[PATCH] Add mul_hi implementation

Everything except long/ulong is handled by just casting to the next larger type,
doing the math and then shifting/casting the result.

For 64-bit types, we break the high/low parts of each operand apart, and do
a FOIL-based multiplication. The algorithm was originally from StackOverflow
and modified for CL-based purposes and extended to handle ulong.

If we have concerns about the source, we can use the POCL implementation
instead since I believe that also has a compatible license declaration.

Just a note on this one:
I've tested char/uchar/short/ushort types on R600 (Cedar)
successfully, but the int/uint/long/ulong versions fail. I am 99%
sure that the failures are due to deficiencies in the R600 back-end
(i.e. handling long arithmetic correctly), and not in the code (which
I've tested compiled C versions of).

--Aaron

Everything except long/ulong is handled by just casting to the next larger type,
doing the math and then shifting/casting the result.

For 64-bit types, we break the high/low parts of each operand apart, and do
a FOIL-based multiplication. The algorithm was originally from StackOverflow
and modified for CL-based purposes and extended to handle ulong.

If we have concerns about the source, we can use the POCL implementation
instead since I believe that also has a compatible license declaration.
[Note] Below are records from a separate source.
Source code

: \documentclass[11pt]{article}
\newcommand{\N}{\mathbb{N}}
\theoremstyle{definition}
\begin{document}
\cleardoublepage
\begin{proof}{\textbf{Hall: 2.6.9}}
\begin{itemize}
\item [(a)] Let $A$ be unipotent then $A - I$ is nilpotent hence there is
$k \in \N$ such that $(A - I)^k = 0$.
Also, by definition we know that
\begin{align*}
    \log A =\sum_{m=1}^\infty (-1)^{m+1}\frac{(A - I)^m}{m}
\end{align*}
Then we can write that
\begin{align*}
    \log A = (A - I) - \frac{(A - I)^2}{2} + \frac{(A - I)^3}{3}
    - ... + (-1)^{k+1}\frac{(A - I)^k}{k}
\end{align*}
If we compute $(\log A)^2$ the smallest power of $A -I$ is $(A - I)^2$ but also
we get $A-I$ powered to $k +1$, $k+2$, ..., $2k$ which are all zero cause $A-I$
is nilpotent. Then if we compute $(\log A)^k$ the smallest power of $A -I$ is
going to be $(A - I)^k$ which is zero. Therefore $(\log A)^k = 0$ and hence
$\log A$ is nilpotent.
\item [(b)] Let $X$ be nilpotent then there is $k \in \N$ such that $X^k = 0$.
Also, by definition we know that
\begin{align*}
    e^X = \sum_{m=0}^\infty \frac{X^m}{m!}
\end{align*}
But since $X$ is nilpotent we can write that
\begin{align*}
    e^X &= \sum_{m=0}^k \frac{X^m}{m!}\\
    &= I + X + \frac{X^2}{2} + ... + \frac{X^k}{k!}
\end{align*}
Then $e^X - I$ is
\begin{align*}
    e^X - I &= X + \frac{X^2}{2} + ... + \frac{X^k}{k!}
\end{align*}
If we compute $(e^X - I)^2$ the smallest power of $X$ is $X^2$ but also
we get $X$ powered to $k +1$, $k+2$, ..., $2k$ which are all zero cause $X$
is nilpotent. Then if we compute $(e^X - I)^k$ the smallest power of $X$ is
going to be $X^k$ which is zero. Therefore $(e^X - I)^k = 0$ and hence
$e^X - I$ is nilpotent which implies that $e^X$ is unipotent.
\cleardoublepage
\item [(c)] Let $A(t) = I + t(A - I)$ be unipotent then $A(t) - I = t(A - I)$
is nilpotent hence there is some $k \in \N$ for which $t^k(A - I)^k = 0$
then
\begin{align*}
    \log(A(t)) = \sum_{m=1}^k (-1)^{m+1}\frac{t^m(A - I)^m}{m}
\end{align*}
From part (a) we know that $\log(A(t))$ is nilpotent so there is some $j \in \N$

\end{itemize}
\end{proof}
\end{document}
I can't really help you with any licensing issues. You will need to do
your own research to determine whether or not StackOverflow postings are
licensed using a license that is compatible to libclc.

Aside from any licensing issues, this patch is:

Reviewed-by: Tom Stellard <thomas.stellard@amd.com>

StackOverflow posts are creative commons: "user contributed content licensed under cc-wiki with attribution required"

Ick. Some of the follow-up discussion from that page makes me a bit
nervous. I'll re-write this using a similar method so as to avoid any
possible issues.

--Aaron